> **Dataset content**
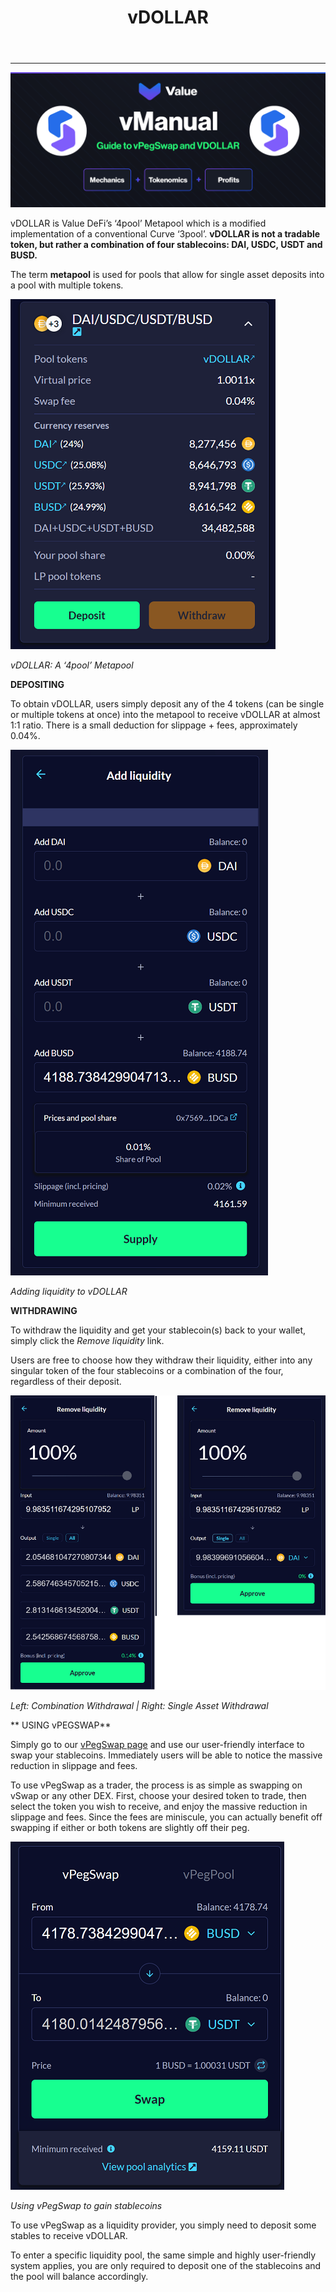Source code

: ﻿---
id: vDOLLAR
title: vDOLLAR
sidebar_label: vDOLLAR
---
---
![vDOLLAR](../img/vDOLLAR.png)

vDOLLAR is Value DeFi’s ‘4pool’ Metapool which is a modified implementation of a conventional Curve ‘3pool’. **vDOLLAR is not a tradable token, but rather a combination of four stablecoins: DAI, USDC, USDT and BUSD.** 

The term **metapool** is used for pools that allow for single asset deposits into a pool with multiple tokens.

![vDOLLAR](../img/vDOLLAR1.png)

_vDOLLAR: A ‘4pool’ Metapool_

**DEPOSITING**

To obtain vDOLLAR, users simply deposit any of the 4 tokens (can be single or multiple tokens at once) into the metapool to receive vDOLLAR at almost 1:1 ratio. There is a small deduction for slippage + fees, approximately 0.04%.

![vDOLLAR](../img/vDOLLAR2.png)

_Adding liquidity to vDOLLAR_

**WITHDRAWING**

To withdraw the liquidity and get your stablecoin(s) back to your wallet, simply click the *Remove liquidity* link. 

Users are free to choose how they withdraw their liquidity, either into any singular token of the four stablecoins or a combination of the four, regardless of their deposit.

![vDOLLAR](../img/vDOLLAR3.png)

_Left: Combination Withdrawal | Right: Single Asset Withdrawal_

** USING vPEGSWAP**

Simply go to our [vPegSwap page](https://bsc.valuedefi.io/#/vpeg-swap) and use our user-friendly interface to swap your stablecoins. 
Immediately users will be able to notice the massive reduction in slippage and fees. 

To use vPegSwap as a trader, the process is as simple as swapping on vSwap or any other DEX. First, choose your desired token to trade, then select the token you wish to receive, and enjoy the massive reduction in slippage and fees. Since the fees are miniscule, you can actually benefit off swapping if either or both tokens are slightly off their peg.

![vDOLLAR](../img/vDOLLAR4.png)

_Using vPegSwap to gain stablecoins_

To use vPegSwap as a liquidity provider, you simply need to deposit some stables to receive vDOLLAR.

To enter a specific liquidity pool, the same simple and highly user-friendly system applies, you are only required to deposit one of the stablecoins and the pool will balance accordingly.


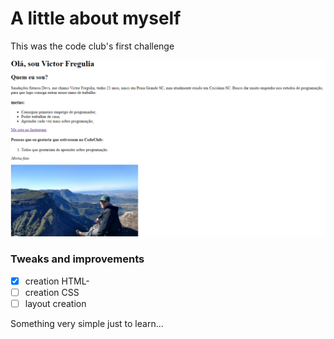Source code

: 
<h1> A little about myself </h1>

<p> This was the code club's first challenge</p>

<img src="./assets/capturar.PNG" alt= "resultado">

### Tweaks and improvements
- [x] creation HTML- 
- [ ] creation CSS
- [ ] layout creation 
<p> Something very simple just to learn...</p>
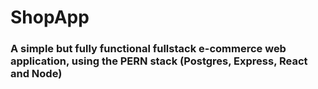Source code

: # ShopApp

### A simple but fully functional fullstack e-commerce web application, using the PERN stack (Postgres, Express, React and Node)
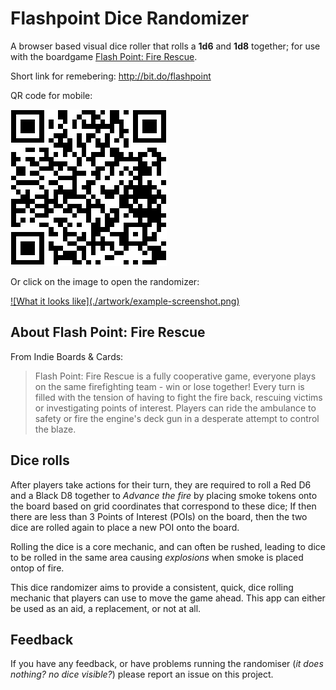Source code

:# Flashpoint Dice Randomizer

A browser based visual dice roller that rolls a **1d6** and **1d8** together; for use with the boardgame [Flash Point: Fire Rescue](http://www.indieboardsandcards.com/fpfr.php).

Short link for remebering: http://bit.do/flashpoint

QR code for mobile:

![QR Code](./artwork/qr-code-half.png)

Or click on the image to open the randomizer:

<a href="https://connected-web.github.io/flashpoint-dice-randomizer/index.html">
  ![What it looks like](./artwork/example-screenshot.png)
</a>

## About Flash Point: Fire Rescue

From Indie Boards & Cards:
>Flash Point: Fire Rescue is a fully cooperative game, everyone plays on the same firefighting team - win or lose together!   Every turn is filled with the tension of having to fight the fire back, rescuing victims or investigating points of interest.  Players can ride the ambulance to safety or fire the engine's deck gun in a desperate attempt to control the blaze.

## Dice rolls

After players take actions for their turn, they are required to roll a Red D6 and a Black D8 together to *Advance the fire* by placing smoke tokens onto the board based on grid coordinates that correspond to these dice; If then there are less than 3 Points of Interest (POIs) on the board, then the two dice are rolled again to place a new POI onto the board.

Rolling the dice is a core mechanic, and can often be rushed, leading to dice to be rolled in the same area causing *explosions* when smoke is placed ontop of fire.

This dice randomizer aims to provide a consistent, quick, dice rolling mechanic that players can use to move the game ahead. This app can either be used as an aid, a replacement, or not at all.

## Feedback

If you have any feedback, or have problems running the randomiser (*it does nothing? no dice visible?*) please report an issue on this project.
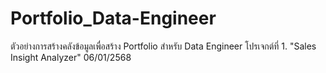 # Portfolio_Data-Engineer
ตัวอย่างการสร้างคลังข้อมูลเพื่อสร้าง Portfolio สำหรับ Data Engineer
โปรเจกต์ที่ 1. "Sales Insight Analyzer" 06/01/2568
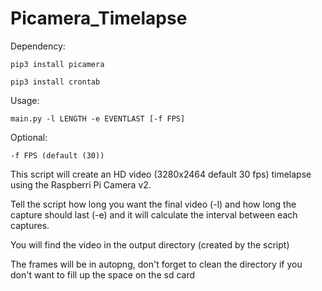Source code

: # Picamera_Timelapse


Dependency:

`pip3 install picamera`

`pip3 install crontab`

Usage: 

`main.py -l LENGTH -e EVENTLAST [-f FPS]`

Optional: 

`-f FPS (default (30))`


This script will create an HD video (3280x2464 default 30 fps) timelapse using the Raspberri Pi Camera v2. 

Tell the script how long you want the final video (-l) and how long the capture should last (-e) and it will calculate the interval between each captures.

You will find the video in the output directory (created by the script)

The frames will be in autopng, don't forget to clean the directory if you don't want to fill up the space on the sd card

* * *

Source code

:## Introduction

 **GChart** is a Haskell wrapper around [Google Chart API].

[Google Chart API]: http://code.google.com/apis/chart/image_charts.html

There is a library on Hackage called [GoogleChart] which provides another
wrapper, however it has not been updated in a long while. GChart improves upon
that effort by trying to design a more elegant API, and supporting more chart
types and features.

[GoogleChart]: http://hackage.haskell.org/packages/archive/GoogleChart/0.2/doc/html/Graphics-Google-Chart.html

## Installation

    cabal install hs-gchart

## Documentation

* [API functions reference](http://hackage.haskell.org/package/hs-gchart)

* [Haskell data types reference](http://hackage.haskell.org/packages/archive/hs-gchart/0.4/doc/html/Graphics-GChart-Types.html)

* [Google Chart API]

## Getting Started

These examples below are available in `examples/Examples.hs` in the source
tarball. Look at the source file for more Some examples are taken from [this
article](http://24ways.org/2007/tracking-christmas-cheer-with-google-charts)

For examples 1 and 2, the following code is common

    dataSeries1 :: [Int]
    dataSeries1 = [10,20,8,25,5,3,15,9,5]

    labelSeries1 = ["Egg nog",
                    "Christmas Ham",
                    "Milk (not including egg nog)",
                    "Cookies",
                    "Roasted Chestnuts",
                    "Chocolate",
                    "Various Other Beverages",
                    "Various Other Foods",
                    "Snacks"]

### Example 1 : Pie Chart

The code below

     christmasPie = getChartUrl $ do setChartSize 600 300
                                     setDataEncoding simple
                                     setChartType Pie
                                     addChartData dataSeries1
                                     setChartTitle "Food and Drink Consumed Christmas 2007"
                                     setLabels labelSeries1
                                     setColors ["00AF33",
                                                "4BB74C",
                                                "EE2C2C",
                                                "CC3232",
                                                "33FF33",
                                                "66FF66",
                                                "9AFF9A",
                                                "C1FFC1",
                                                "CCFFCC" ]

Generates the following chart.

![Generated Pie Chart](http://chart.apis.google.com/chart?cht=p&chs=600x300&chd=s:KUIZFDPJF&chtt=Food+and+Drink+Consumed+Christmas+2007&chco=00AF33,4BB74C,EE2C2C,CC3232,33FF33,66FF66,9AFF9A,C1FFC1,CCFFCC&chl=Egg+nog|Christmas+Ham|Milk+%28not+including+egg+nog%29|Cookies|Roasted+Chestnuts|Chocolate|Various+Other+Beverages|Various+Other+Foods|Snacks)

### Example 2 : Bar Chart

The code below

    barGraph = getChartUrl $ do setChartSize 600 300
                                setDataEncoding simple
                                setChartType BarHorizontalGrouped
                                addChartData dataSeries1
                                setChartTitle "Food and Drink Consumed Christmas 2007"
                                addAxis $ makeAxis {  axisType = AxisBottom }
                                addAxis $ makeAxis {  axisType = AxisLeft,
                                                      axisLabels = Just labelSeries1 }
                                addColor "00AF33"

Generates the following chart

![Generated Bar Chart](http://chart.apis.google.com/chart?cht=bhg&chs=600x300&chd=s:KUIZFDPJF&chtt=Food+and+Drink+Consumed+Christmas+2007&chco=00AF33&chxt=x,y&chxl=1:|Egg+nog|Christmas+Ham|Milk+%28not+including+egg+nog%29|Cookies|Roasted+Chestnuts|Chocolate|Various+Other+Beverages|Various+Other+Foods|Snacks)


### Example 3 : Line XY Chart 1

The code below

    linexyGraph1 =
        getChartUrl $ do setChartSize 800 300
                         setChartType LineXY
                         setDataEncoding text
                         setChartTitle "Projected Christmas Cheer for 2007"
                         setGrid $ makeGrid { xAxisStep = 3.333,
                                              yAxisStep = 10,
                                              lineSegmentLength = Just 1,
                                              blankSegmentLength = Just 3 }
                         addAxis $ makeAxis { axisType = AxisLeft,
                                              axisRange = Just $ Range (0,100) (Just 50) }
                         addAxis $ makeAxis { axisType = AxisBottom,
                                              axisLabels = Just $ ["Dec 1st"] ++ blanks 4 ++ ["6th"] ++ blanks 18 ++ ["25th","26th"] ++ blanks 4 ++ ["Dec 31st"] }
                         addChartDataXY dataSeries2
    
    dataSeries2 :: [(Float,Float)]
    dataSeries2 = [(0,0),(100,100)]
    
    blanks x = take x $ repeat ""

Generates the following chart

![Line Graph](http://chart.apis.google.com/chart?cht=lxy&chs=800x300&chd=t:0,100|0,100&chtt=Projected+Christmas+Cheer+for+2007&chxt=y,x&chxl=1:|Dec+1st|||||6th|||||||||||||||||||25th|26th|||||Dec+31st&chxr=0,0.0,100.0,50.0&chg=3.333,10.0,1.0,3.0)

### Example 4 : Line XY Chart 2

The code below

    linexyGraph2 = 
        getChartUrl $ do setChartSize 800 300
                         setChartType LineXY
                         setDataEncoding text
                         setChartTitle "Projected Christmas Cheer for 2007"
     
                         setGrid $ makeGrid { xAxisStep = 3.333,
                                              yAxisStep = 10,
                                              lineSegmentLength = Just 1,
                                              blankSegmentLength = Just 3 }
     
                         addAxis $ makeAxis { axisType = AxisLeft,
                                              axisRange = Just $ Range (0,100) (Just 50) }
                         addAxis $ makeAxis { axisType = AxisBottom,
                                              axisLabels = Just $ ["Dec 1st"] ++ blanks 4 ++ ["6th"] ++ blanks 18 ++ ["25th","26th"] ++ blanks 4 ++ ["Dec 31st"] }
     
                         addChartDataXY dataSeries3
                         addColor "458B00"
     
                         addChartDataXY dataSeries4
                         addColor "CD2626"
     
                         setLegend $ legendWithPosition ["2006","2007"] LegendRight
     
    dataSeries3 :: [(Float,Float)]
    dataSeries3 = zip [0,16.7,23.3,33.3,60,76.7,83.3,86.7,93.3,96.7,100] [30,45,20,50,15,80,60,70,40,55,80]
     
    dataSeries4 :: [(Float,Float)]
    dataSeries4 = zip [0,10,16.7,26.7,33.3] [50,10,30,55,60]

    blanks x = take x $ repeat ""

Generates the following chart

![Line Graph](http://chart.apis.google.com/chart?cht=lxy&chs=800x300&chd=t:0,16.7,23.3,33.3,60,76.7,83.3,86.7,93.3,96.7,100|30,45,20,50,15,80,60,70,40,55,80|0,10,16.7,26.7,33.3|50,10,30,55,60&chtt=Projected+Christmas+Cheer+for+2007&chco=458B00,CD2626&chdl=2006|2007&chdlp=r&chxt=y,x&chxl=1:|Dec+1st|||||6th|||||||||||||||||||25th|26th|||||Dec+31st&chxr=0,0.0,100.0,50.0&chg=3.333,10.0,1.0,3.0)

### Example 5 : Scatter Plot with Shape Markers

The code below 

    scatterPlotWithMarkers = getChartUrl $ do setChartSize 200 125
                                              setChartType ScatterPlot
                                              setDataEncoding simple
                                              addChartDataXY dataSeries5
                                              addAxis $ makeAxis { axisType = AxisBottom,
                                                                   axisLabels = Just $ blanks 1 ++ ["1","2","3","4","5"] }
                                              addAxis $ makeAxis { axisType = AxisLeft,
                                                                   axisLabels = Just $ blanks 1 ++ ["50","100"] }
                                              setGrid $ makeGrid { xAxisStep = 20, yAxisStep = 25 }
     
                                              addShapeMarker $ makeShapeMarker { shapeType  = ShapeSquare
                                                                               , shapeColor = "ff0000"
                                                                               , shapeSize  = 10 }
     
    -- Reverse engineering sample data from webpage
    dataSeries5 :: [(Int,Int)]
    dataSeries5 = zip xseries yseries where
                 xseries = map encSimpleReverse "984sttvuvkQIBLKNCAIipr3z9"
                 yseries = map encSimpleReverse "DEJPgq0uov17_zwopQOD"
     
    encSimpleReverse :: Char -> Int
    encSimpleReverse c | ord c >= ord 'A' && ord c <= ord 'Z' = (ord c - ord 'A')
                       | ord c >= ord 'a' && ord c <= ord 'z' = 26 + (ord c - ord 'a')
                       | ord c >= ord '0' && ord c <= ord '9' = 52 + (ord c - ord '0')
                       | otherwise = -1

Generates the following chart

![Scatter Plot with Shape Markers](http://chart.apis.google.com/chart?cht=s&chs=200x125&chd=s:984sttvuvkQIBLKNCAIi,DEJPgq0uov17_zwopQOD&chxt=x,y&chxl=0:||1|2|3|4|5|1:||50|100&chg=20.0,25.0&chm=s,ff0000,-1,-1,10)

> **What the task requires**
Within the listing above, extract exactly the lines from the line with "QR code for" to the line with "## Dice rolls", the two named lines included, and no others.

> **Result**
QR code for mobile:

![QR Code](./artwork/qr-code-half.png)

Or click on the image to open the randomizer:

<a href="https://connected-web.github.io/flashpoint-dice-randomizer/index.html">
  ![What it looks like](./artwork/example-screenshot.png)
</a>

## About Flash Point: Fire Rescue

From Indie Boards & Cards:
>Flash Point: Fire Rescue is a fully cooperative game, everyone plays on the same firefighting team - win or lose together!   Every turn is filled with the tension of having to fight the fire back, rescuing victims or investigating points of interest.  Players can ride the ambulance to safety or fire the engine's deck gun in a desperate attempt to control the blaze.

## Dice rolls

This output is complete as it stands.